Conclusion: Pretreatment PET parameters, especially tMTV, hold promise as prognostic indicators in NSCLC patients undergoing hypofractionated radiotherapy. The study highlights the potential of PET metrics as biomarkers for patient stratification.

一项单一机构的回顾性研究:对预后不良、无法手术的结节阳性 NSCLC 患者进行低分量放射治疗前 PET 参数的预后意义。

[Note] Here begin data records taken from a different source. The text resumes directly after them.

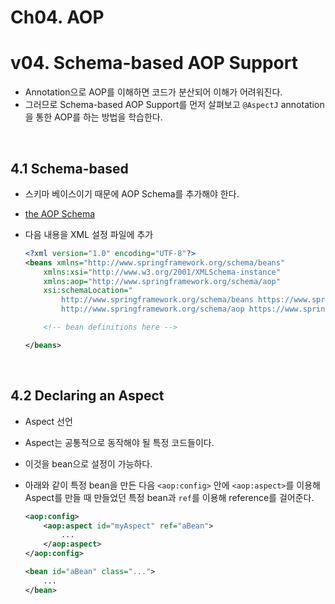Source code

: # Ch04. AOP

# v04. Schema-based AOP Support

- Annotation으로 AOP를 이해하면 코드가 분산되어 이해가 어려워진다.
- 그러므로 Schema-based AOP Support를 먼저 살펴보고 `@AspectJ` annotation을 통한 AOP를 하는 방법을 학습한다.

<br>

## 4.1 Schema-based

- 스키마 베이스이기 때문에 AOP Schema를 추가해야 한다.
- [the AOP Schema](https://docs.spring.io/spring/docs/5.2.3.RELEASE/spring-framework-reference/core.html#xsd-schemas-aop)

- 다음 내용을 XML 설정 파일에 추가

  ```xml
  <?xml version="1.0" encoding="UTF-8"?>
  <beans xmlns="http://www.springframework.org/schema/beans"
      xmlns:xsi="http://www.w3.org/2001/XMLSchema-instance"
      xmlns:aop="http://www.springframework.org/schema/aop"
      xsi:schemaLocation="
          http://www.springframework.org/schema/beans https://www.springframework.org/schema/beans/spring-beans.xsd
          http://www.springframework.org/schema/aop https://www.springframework.org/schema/aop/spring-aop.xsd">
  
      <!-- bean definitions here -->
  
  </beans>
  ```

<br>

## 4.2 Declaring an Aspect

- Aspect 선언

- Aspect는 공통적으로 동작해야 될 특정 코드들이다.

- 이것을 bean으로 설정이 가능하다.

- 아래와 같이 특정 bean을 만든 다음 `<aop:config>` 안에 `<aop:aspect>`를 이용해 Aspect를 만들 때 만들었던 특정 bean과 `ref`를 이용해 reference를 걸어준다.

  ```xml
  <aop:config>
      <aop:aspect id="myAspect" ref="aBean">
          ...
      </aop:aspect>
  </aop:config>
  
  <bean id="aBean" class="...">
      ...
  </bean>
  ```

背景:结节阳性非小细胞肺癌(NSCLC结节阳性非小细胞肺癌(NSCLC)给治疗决策带来了挑战,尤其是对于因表现状态不佳和肺功能受损而不符合同时接受化放疗(CRT)的患者。我们的目的是研究正电子发射断层扫描(PET)参数在接受低分量放疗的高危患者中的预后价值:我们对一家医疗机构在 2014 年至 2021 年间连续接受低分量放疗的 42 例无法手术的结节阳性 NSCLC 患者进行了回顾性分析。临床、治疗相关和基于[18F]FDG PET的参数与无进展生存期(PFS)和总生存期(OS)相关。采用中位二分法确定风险组别。统计分析包括单变量和多变量 Cox 回归以及 Kaplan-Meier 生存分析:中位随访时间为 47.1 个月(范围:0.5-101.7),中位 PFS 和 OS 分别为 11.5 个月(95% CI:7.4-22.0)和 24.3 个月(95% CI:14.1-31.8)。在单变量 Cox 回归分析中,PFS 的重要预测因素包括接受挽救性系统治疗(p=0.007)、SUVmax(p=0.032)和 tMTV(p=0.038)。同样,ECOG-PS(p=0.014)、组织学(p=0.046)和tMTV(p=0.028)也是预测OS的重要指标。多变量考克斯回归分析(MVA)发现,SUVmax 是预测 PFS 的重要指标[HR:2.29(95% CI:1.02-5.15);p=0.044]。就 OS 而言,ECOG-PS 仍然是一个重要的预后指标[HR:3.53 (95% CI:1.49-8.39);p=0.004],而 tMTV 则接近显著性[HR:2.24 (95% CI:0.95-5.26);p=0.065]。此外,高tMTV组的中位PFS为5.3个月[95% CI:2.8-10.4],而低tMTV组的PFS为15.2个月[95% CI:10.1-33.5](p=0.038,log-rank检验)。tMTV≤36.6毫升组的中位OS为33.5个月[95% CI:18.3-56.8],而tMTV>36.6毫升组为14.1个月[95% CI:8.1-27.2](p=0.028,对数秩检验):治疗前 PET 参数,尤其是 tMTV,有望成为接受低分次放射治疗的 NSCLC 患者的预后指标。该研究强调了 PET 指标作为生物标志物对患者进行分层的潜力。
本文章由计算机程序翻译,如有差异,请以英文原文为准。